Noontide Toll: Stories

Noontide Toll: Stories
Romesh Gunesekara.
Granta. 2014. 237 pp.
ISBN 978 1 78378 0 150.

Review by Ann Skea


Buy now from Amazon! Vasantha is 56 years old and has retired from the Coconut Corporation in Sri Lanka. He is not inclined to sit around and do nothing, so he has bought a battered old Toyota van and started his own business. "If you are on the move there is always hope," he says. Which in some ways he believes is true of the island itself.

Sometimes he just wants to drive, but mostly he ferries other people around the island. The passengers he tells us about in this book are dazed "heat-seeking" tourists, Dutch developers, "home seeking desperadoes from the diaspora," "Iranian New Age anglers" and, on one occasion, he is flagged down by an armed soldier to pick up an ex-army brigadier whose own transport has broken down.

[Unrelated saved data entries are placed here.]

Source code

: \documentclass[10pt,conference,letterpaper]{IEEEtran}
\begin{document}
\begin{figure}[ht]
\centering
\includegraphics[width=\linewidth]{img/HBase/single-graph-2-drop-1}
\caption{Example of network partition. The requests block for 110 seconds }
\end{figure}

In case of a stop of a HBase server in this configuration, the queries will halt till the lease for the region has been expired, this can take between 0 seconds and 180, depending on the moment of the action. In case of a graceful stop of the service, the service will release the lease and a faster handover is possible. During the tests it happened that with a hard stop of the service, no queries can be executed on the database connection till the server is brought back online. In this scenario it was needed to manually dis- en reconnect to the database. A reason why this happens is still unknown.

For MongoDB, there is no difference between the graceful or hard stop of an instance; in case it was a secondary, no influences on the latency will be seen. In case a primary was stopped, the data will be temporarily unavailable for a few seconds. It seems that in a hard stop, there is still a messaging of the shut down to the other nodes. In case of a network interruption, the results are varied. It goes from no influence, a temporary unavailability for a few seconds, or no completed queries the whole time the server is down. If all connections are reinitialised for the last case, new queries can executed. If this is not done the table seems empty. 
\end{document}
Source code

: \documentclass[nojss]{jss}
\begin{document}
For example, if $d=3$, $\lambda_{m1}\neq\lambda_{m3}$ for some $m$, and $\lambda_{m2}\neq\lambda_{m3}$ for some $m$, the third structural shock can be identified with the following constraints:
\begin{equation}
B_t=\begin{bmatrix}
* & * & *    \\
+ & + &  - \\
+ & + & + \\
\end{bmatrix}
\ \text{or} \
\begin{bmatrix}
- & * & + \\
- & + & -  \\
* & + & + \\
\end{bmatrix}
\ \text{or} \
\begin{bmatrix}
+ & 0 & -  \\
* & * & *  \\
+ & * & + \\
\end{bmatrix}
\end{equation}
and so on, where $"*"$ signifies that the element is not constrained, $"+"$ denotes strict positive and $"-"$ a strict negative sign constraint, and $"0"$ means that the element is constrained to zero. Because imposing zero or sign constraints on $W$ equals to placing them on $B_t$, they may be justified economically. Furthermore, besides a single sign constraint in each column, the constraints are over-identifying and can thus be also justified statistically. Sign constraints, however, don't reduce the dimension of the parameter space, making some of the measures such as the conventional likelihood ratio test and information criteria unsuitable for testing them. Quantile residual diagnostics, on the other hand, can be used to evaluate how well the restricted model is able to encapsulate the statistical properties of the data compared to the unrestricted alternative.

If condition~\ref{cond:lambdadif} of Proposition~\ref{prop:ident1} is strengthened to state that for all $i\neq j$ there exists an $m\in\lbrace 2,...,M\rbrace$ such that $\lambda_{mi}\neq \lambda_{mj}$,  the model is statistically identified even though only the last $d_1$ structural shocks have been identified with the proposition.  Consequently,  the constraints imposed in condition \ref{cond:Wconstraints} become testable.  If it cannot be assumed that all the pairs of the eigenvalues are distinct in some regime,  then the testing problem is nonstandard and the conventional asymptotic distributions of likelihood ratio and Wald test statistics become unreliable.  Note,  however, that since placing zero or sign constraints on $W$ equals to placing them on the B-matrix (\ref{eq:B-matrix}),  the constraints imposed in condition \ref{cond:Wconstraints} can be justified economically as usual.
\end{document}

Armed soldiers, along with policemen, are top of the list of people he does not argue with. In his van, however, he is the boss. He controls the air-conditioning and the conversations. And he likes to encourage his passengers to talk—"What we talk about on the road" he says, "is what you feel deep inside. You don't get that deep if you just sit still, whatever the yogis, the barbers and the dentists say."

Vasantha is a philosopher, full of home-spun wisdom, very perceptive about his passengers' foibles and about the state of his country. Sri Lanka's history and politics are complicated. Sepala, "a guide from the ministry" accompanying four Chinese executives who hire Vasantha and his van, sums up the history thus: "Thirty years of war, sixty-five years of independence, three hundred years of colonisation, two thousand five hundred years of Buddhism...." But the recently ended civil war in Sri Lanka and the 2004 tsunami, have left heavy legacies, and Vasantha see and feels the effects of both as he drives around.

"So much is kept off limits these days," he comments: places not to be strayed into, secret guilts, things "we carefully forget." But there are always dreams, and Vasantha is an optimist with a clear-eyed view of the world and a wicked sense-of-humour. Listening to a wife complaining about her husband's snoring, he thinks of recommending sound-blocking headphones such as those some of his passengers wear so that they "manage to avoid any pollution of their inner world with the din of local color." Some of the stories he recounts are funny, some are devastating, but he is a delightful, interesting and articulate companion. In him, Romesh Gunasekara combines humour and sadness, and through him he manages to convey lightly and unjudgementally the feelings of people living in a country where the legacy of war, with its terrors and suspicions, is still very real.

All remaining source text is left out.